どうすればもっとサイドの練習に打ちこめるのか。そして何より、もっと”走れる”プレイヤーになるためにはどうすればいいか……。そう考えて頭に浮かんだのが、日本体育大学への再入学でした。今も昔も、日体大ハンドボール部のテーマは「走るハンドボール」。もう一度原点回帰してがむしゃらに基礎体力作りを行うことが、僕には必要でした。それに、環境をガラッと変えることは自分にとってもプラスになるとも思ったんです。

しばらく悩んだ末、所属先の大崎電気を辞める決断をしました。大崎電気には’03年から’19年まで所属。2009-10シーズンはスペインリーグに行きましたが、それ以外はずっと大崎電気でプレーしていましたから、辞めると伝えるのは辛かったですね。

実は、‘18年4月の契約更新の時にチームのフロントには「今季限りでチームを辞めます」と伝えていました。でも、他の選手やスタッフには退団することを秘密にしていたんです。辞めるということがわかると、どうしても周りの人たちに気を使わせてしまう。仲間たちとは最後まで、真剣にライバル争いをしていたかった。だから、黙っていました。

ただ、フロントと相談して、大崎電気での最後の試合になったリーグ戦プレーオフの前に、辞めることを公表しました。今まで応援し続けてくれたファンのみなさんに何も言わず、チームを去ることはできなかった。プレーオフには負けてしまいましたが、15年間のプロ生活の思いがこみ上げてきて、感慨深い試合になりましたね。

チームメートもファンも、大学生になると伝えると唖然としていました(笑)。他チームへ移籍する方が、まだ理解されたと思います。それでも東京オリンピックに出るためには、「この道しかない」と考えたのです。

意外なほど大学生活は楽しい

今は大崎電気にいた頃に比べても2倍以上の練習量をこなしています。それに、周りの部員たちとは20歳近く年齢が離れていますし、彼らはとにかくたくさん走る。正直、練習についていくだけで精一杯ですよ(笑)。でも、きつい練習を積み重ね、完璧にこなせる状態になってからが本当の勝負だと思っています。今は大学生に追いつこうという意識。危機感をもって、練習に励んでいます。

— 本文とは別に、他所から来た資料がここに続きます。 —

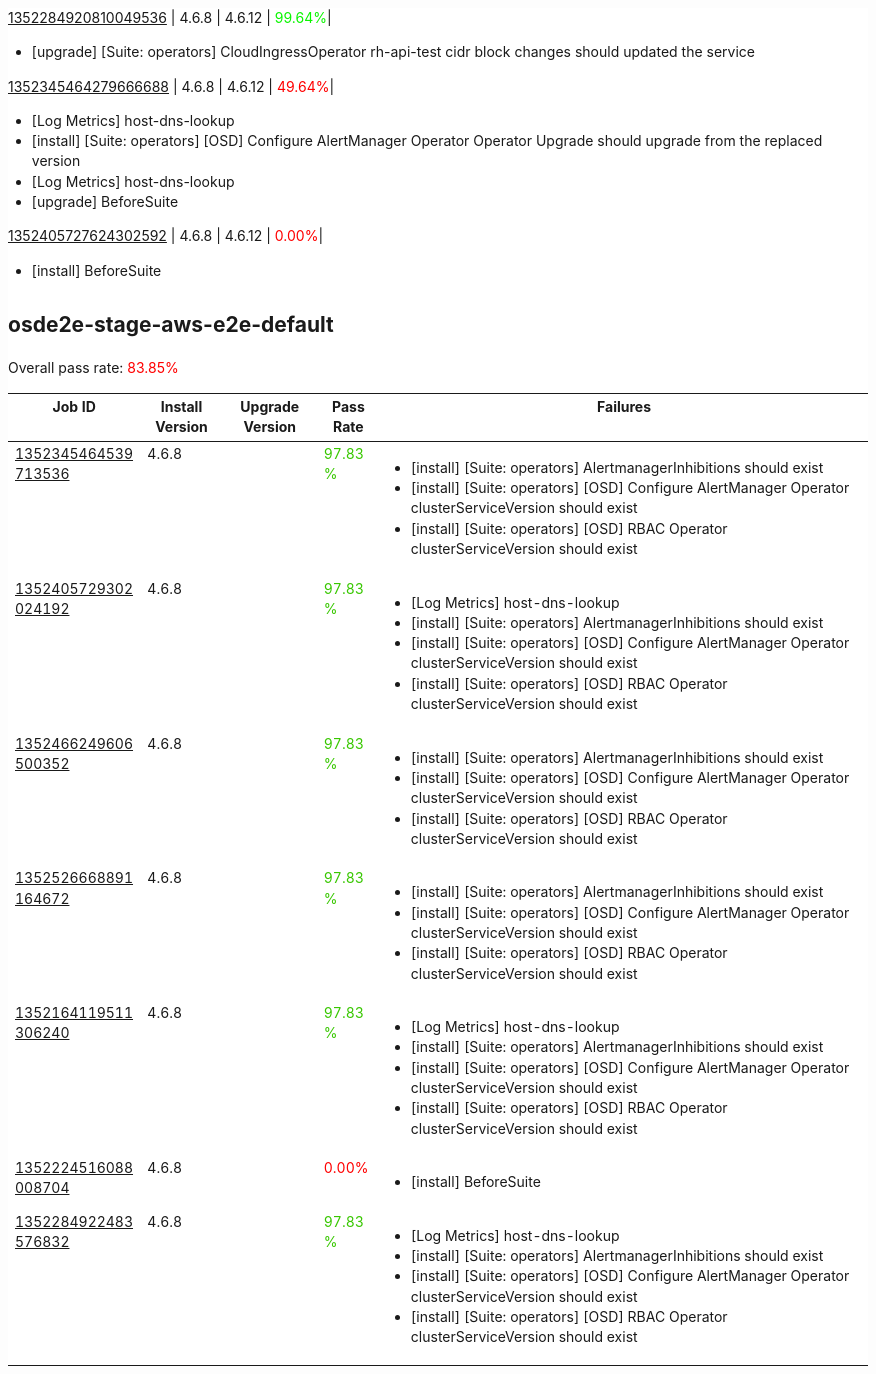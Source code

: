 [1352284920810049536](https://prow.ci.openshift.org/view/gs/origin-ci-test/logs/osde2e-prod-aws-e2e-upgrade-to-latest/1352284920810049536) | 4.6.8 | 4.6.12 | <span style="color:#0af500;">99.64%</span>|<ul><li>[upgrade] [Suite: operators] CloudIngressOperator rh-api-test cidr block changes should updated the service</li></ul>
[1352345464279666688](https://prow.ci.openshift.org/view/gs/origin-ci-test/logs/osde2e-prod-aws-e2e-upgrade-to-latest/1352345464279666688) | 4.6.8 | 4.6.12 | <span style="color:#ff0000;">49.64%</span>|<ul><li>[Log Metrics] host-dns-lookup</li><li>[install] [Suite: operators] [OSD] Configure AlertManager Operator Operator Upgrade should upgrade from the replaced version</li><li>[Log Metrics] host-dns-lookup</li><li>[upgrade] BeforeSuite</li></ul>
[1352405727624302592](https://prow.ci.openshift.org/view/gs/origin-ci-test/logs/osde2e-prod-aws-e2e-upgrade-to-latest/1352405727624302592) | 4.6.8 | 4.6.12 | <span style="color:#ff0000;">0.00%</span>|<ul><li>[install] BeforeSuite</li></ul>



## osde2e-stage-aws-e2e-default

Overall pass rate: <span style="color:#ff0000;">83.85%</span>

| Job ID | Install Version | Upgrade Version | Pass Rate | Failures |
|--------|-----------------|-----------------|-----------|----------|
[1352345464539713536](https://prow.ci.openshift.org/view/gs/origin-ci-test/logs/osde2e-stage-aws-e2e-default/1352345464539713536) | 4.6.8 |  | <span style="color:#38c700;">97.83%</span>|<ul><li>[install] [Suite: operators] AlertmanagerInhibitions should exist</li><li>[install] [Suite: operators] [OSD] Configure AlertManager Operator clusterServiceVersion should exist</li><li>[install] [Suite: operators] [OSD] RBAC Operator clusterServiceVersion should exist</li></ul>
[1352405729302024192](https://prow.ci.openshift.org/view/gs/origin-ci-test/logs/osde2e-stage-aws-e2e-default/1352405729302024192) | 4.6.8 |  | <span style="color:#38c700;">97.83%</span>|<ul><li>[Log Metrics] host-dns-lookup</li><li>[install] [Suite: operators] AlertmanagerInhibitions should exist</li><li>[install] [Suite: operators] [OSD] Configure AlertManager Operator clusterServiceVersion should exist</li><li>[install] [Suite: operators] [OSD] RBAC Operator clusterServiceVersion should exist</li></ul>
[1352466249606500352](https://prow.ci.openshift.org/view/gs/origin-ci-test/logs/osde2e-stage-aws-e2e-default/1352466249606500352) | 4.6.8 |  | <span style="color:#38c700;">97.83%</span>|<ul><li>[install] [Suite: operators] AlertmanagerInhibitions should exist</li><li>[install] [Suite: operators] [OSD] Configure AlertManager Operator clusterServiceVersion should exist</li><li>[install] [Suite: operators] [OSD] RBAC Operator clusterServiceVersion should exist</li></ul>
[1352526668891164672](https://prow.ci.openshift.org/view/gs/origin-ci-test/logs/osde2e-stage-aws-e2e-default/1352526668891164672) | 4.6.8 |  | <span style="color:#38c700;">97.83%</span>|<ul><li>[install] [Suite: operators] AlertmanagerInhibitions should exist</li><li>[install] [Suite: operators] [OSD] Configure AlertManager Operator clusterServiceVersion should exist</li><li>[install] [Suite: operators] [OSD] RBAC Operator clusterServiceVersion should exist</li></ul>
[1352164119511306240](https://prow.ci.openshift.org/view/gs/origin-ci-test/logs/osde2e-stage-aws-e2e-default/1352164119511306240) | 4.6.8 |  | <span style="color:#38c700;">97.83%</span>|<ul><li>[Log Metrics] host-dns-lookup</li><li>[install] [Suite: operators] AlertmanagerInhibitions should exist</li><li>[install] [Suite: operators] [OSD] Configure AlertManager Operator clusterServiceVersion should exist</li><li>[install] [Suite: operators] [OSD] RBAC Operator clusterServiceVersion should exist</li></ul>
[1352224516088008704](https://prow.ci.openshift.org/view/gs/origin-ci-test/logs/osde2e-stage-aws-e2e-default/1352224516088008704) | 4.6.8 |  | <span style="color:#ff0000;">0.00%</span>|<ul><li>[install] BeforeSuite</li></ul>
[1352284922483576832](https://prow.ci.openshift.org/view/gs/origin-ci-test/logs/osde2e-stage-aws-e2e-default/1352284922483576832) | 4.6.8 |  | <span style="color:#38c700;">97.83%</span>|<ul><li>[Log Metrics] host-dns-lookup</li><li>[install] [Suite: operators] AlertmanagerInhibitions should exist</li><li>[install] [Suite: operators] [OSD] Configure AlertManager Operator clusterServiceVersion should exist</li><li>[install] [Suite: operators] [OSD] RBAC Operator clusterServiceVersion should exist</li></ul>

大学生ですから、もちろん日々の授業も受けなければなりません。僕が机に向かって勉強している姿って、あまりイメージできないかもしれないですけどね(笑)。朝から夕方までみっちり授業が入っている日もあります。主にスポーツ生理学やスポーツ心理学、教育心理学について学んでいます。専門用語が難しかったり、よくわからないこともまだまだありますが、勉強は意外に楽しいですよ。身体や筋肉の仕組み、人間のメンタルを学ぶことで、自分のプレーに還元できそうな気づきを得られることも多いんです。

他の競技の選手と話せることも貴重な体験ですね。隣に座った生徒が実は日本代表選手だった、ということもよくありますし。試合前のコンディションやメンタルの整え方、練習方法について意見を交換したりもします。日本トップレベルの学生アスリートたちと交流できるのはとても新鮮です。なので、学校に行くのはまったく苦になりません。昔と違って、再入学してからサボりは今だにゼロですよ(笑)。

後編に続く

Daisuke Miyazaki
1981年、大分県生まれ。大分・明野北小でハンドボールを始める。2003年に日本ハンドボールリーグの大崎電気と契約。'08年には日本リーグ通算400点を達成した。日本代表のエースとしても活躍し、'09年日本人男子で初めてスペイン1部リーグ・アルコベンダスに移籍。'10年に大崎電気に復帰した。'19年、日本体育大学に再入学し、現在は東京オリンピック代表選出を目指しながら、大学リーグでプレーする。